Start of SUPPLIED RECORDS
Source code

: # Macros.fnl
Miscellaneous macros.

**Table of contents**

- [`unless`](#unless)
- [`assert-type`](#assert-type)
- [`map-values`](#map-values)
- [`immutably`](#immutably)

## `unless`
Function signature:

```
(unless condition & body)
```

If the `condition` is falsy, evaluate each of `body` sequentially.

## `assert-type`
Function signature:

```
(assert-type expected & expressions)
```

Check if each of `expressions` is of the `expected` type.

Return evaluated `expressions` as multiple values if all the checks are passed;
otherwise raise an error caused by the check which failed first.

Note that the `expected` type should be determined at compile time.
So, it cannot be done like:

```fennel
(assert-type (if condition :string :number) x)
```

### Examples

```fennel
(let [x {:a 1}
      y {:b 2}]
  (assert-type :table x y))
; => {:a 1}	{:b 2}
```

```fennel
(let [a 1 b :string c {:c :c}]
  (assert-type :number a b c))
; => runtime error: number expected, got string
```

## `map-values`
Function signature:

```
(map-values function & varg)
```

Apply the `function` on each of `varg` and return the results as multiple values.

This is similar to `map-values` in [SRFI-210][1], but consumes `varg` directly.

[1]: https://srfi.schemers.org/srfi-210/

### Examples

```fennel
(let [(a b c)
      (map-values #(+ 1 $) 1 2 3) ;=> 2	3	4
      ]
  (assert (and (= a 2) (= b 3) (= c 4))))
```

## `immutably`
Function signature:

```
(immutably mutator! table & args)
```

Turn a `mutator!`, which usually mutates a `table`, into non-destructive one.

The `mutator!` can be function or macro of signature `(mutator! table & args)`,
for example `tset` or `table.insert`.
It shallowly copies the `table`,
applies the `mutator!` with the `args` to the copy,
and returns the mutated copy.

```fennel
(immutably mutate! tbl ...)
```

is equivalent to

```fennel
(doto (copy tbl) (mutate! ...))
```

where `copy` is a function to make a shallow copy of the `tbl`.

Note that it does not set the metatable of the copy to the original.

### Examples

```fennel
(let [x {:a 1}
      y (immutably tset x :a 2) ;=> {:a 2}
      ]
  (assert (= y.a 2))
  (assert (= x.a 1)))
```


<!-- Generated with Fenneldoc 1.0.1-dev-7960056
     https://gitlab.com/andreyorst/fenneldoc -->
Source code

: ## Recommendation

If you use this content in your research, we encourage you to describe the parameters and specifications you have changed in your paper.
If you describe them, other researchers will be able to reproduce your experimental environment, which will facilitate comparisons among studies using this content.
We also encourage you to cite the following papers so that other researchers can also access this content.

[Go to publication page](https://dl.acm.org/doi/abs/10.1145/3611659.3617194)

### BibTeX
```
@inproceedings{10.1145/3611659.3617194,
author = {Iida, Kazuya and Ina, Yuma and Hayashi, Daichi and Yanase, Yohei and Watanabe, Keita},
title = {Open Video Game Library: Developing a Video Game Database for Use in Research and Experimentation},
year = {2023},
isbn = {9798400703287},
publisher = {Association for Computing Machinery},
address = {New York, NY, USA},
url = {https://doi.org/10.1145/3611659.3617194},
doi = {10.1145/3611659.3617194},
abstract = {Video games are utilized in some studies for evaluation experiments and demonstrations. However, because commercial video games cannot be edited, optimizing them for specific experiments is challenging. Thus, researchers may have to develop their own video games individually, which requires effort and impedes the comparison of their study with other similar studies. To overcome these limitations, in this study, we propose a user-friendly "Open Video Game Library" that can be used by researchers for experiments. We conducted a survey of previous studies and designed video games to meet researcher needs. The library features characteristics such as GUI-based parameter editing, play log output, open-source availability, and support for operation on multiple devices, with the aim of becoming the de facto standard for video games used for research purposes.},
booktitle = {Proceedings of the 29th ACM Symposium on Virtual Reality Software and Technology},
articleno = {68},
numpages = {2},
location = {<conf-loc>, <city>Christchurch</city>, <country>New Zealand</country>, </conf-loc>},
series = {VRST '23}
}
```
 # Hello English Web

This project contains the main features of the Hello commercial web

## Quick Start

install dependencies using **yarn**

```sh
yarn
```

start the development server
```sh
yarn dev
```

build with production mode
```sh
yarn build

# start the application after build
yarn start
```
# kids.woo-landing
End of SUPPLIED RECORDS
Start of SUPPLIED RECORDS
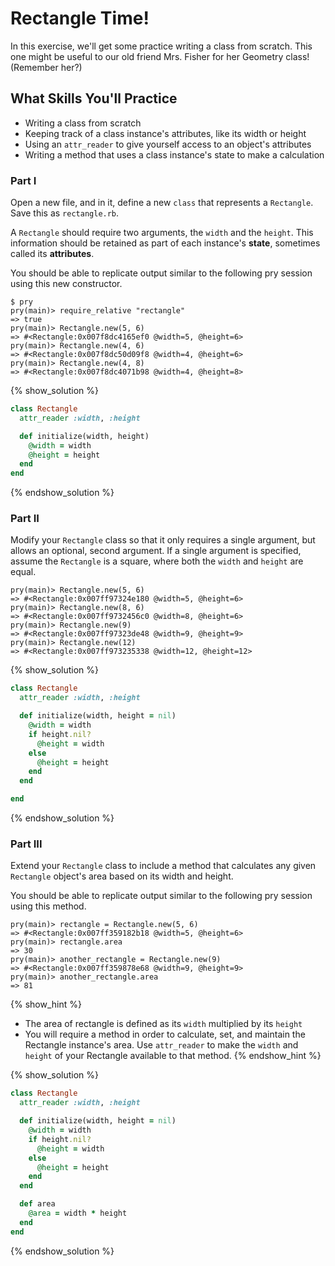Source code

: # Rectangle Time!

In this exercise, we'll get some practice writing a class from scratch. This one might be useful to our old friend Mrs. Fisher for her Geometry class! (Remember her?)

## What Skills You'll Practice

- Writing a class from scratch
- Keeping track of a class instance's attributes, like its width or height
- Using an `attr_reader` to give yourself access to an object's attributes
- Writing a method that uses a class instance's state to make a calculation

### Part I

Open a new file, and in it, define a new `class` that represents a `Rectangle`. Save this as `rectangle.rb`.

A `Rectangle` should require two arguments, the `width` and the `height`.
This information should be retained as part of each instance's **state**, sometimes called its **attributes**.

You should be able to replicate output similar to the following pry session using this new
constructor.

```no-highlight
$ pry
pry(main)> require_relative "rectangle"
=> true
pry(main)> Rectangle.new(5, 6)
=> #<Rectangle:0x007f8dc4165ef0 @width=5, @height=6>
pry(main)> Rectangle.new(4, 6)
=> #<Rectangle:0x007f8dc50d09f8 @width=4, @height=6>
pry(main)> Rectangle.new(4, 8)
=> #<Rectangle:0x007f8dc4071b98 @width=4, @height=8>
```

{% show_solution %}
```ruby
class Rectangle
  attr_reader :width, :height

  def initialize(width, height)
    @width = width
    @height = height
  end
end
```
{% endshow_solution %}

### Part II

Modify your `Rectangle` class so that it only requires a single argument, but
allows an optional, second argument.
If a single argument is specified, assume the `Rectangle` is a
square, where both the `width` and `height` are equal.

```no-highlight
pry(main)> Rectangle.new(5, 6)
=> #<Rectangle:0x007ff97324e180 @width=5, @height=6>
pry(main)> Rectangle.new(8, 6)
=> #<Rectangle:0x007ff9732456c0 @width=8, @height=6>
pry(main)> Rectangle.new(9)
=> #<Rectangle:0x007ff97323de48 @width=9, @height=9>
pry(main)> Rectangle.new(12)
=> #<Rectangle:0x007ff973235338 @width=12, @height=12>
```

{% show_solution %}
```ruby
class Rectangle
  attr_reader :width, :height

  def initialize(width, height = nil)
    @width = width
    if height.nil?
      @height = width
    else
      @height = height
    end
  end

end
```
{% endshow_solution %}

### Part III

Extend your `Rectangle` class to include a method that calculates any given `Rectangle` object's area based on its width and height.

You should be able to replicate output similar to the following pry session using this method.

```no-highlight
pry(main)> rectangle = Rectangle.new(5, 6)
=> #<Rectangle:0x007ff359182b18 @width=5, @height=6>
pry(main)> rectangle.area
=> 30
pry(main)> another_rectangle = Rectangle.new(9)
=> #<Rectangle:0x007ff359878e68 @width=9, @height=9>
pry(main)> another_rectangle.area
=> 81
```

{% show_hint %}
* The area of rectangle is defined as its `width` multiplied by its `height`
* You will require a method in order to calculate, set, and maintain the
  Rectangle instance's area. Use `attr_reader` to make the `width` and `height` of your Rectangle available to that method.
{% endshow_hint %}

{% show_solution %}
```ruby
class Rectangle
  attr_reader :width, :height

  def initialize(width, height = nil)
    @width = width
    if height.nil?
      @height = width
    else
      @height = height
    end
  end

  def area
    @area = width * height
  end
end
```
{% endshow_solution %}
End of SUPPLIED RECORDS
* TASK PROMPT
Only the lines of the data holding the string "Note" are wanted; copy each of them.

* TASK SOLUTION
Note that the `expected` type should be determined at compile time.
Note that it does not set the metatable of the copy to the original.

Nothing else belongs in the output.